How ‘vague’ law made saccos cut loan interest rates

Post Bank headquarters banking hall on 16th September 2016. PHOTO:WILBERFORCE OKWIRI

Demand for cheap credit from customers prompted micro-finance institutions to cut the cost of lending despite being exempted from the rate cap law.

According to a policy research paper commissioned by the World Bank (WB) on request from the Central Bank of Kenya, the unclear wording of the interest rate cap law opened a window for customers to demand that savings and credit cooperative organisations (saccos) and micro-finance institutions (MFIs) cut interest rates on loans

“Several institutions interviewed as part of this study reported that customers demanded lower rates and were unwilling to pay more than 14 per cent, which they could receive from banks,” says WB.

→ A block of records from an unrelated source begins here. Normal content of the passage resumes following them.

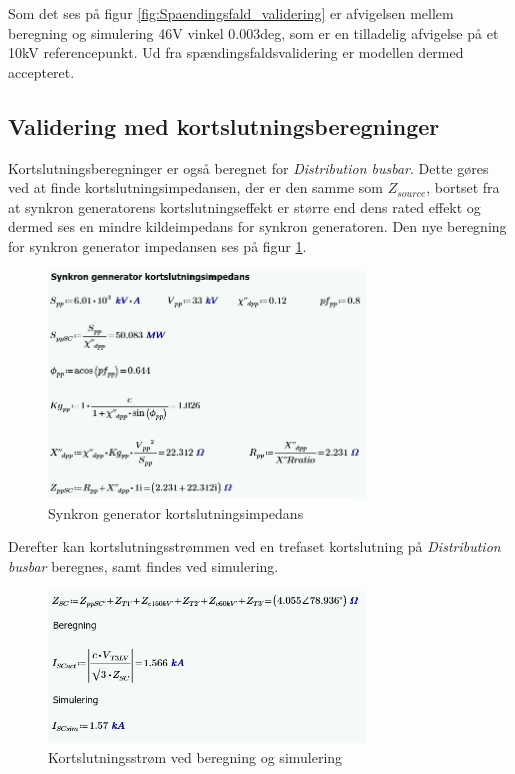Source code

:  Som det ses på figur \ref{fig:Spaendingsfald_validering} er afvigelsen mellem beregning og simulering 46V vinkel 0.003deg, som er en tilladelig afvigelse på et 10kV referencepunkt. Ud fra spændingsfaldsvalidering er modellen dermed accepteret.
 
\subsection{Validering med kortslutningsberegninger}
Kortslutningsberegninger er også beregnet for \textit{Distribution busbar}. Dette gøres ved at finde kortslutningsimpedansen, der er den samme som $Z_{source}$, bortset fra at synkron generatorens kortslutningseffekt er større end dens rated effekt og dermed ses en mindre kildeimpedans for synkron generatoren. Den nye beregning for synkron generator impedansen ses på figur \ref{fig:SGimpedansSC}.

\begin{figure}[H] %
	\centering
	\includegraphics[width=0.75\textwidth]{figurer/Synkron_generator_valideringSC}
	\caption{Synkron generator kortslutningsimpedans}
	\label{fig:SGimpedansSC}
\end{figure}

Derefter kan kortslutningsstrømmen ved en trefaset kortslutning på \textit{Distribution busbar} beregnes, samt findes ved simulering.

\begin{figure}[H] %
	\centering
	\includegraphics[width=0.75\textwidth]{figurer/Kortslutningsstroem_validering}
	\caption{Kortslutningsstrøm ved beregning og simulering}
	\label{fig:SCvalidering}
\end{figure}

The study says the 'vague language' contained in the Banking (Amendment) Act resulted in customers expecting compliance from deposit-taking micro-finance institutions (DTMFIs) and saccos.

According to the survey, which interviewed top DMFIs such as Rafiki Micro-finance Bank and Kenya Women Micro-Finance Bank, the institutions had to reprice their loans from as high as 22 per cent.

The micro-financiers also found themselves in a tight corner as the level of deposits dropped because customers took some of their money to banks in anticipation of higher returns. The DMFIs had to go for expensive money to meet their lending obligations.

“Deposits, which accounted for a large proportion of funding for DTMFIs before the enforcement of the Act, were drastically reduced. This resulted in lower liquidity and forced offshore borrowing at higher rates,” says WB.

However, the rush by customers to take advantage of the amended law that compels banks to pay interest on term deposits at the rate of 70 per cent of the Central Bank Rate backfired.

According to the report, there was a significant shift by banks to offering interest only on long-term deposits and eliminating any interest on current accounts.

“This shift is most evident among tier III banks, where interest-bearing accounts dropped precipitously to nearly zero per cent of portfolio in response to the interest rate caps, down from a previous average of 36 per cent,” says the study.

The study says that correspondingly, non-interest-bearing accounts increased by a similar magnitude to an average share of nearly 75 per cent, up from a pre-caps average of 38.9 per cent.

To remain competitive, saccos had to change tack. The study says that they had to reduce their rates in line with the caps to stay competitive and to retain their customers.

“Similarly, saccos are turning to technology or mobile solutions to reduce costs and are also looking to non-funded income to supplement reduced funded income,” the study adds.

Another contentious area in the Act has been whether or not mobile loans are part of the interest rate cap. The study found that while banks are adhering to the cap on their conventional loans, many mobile loans continue to carry effective interest rate charges of over 100 per cent per year.